● PROBLEM TO WORK ON:
Scan the entries and state how many lines contain "things". Write no other text.

Source texts of formatted documents
-- Opening Marker --

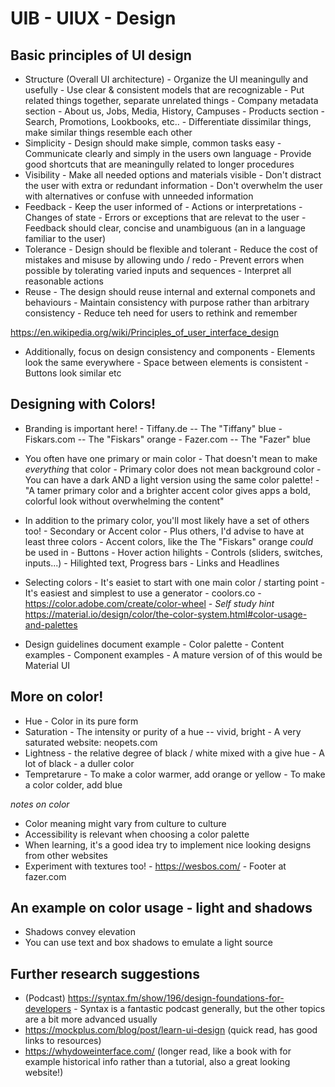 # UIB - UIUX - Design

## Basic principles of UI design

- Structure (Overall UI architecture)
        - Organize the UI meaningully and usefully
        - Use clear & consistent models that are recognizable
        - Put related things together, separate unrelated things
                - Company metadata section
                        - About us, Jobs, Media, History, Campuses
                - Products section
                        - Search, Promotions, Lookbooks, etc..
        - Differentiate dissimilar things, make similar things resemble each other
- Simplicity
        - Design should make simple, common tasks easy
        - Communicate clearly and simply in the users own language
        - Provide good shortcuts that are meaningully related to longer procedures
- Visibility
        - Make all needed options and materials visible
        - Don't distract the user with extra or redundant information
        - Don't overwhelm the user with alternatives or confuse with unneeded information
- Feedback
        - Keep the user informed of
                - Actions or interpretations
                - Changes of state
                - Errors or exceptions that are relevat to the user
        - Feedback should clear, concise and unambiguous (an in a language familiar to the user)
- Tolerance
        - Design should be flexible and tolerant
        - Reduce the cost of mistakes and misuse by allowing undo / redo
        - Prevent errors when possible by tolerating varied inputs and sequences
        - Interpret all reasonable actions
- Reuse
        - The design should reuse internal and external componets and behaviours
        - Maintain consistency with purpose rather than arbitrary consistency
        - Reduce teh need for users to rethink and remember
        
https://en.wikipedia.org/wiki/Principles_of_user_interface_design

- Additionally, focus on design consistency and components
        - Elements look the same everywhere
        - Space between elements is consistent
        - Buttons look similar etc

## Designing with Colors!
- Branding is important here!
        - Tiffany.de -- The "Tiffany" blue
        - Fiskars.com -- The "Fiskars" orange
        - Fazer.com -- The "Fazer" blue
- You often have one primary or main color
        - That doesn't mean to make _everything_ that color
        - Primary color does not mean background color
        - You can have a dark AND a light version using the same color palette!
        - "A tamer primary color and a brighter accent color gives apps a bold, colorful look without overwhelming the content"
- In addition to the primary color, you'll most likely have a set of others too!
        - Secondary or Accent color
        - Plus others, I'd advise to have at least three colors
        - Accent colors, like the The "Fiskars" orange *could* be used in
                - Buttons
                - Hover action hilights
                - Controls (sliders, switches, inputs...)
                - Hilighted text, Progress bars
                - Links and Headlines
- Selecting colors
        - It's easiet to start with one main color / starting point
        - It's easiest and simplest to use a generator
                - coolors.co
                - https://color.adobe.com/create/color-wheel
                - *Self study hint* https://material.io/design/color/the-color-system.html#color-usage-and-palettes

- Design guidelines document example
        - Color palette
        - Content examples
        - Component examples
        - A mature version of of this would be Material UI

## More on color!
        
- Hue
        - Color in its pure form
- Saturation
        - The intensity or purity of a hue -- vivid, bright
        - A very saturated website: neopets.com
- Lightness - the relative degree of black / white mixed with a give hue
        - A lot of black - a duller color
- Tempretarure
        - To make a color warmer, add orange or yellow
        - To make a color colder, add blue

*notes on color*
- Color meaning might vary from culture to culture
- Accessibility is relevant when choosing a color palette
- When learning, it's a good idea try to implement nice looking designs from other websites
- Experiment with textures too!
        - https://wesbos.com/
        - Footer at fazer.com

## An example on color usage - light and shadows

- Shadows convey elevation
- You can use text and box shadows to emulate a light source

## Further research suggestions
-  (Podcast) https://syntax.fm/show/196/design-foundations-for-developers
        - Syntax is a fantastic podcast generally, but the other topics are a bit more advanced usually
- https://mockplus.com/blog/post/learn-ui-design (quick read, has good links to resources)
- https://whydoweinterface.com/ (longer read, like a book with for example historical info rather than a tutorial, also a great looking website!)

-- Closing Marker --

● OUTPUT:
2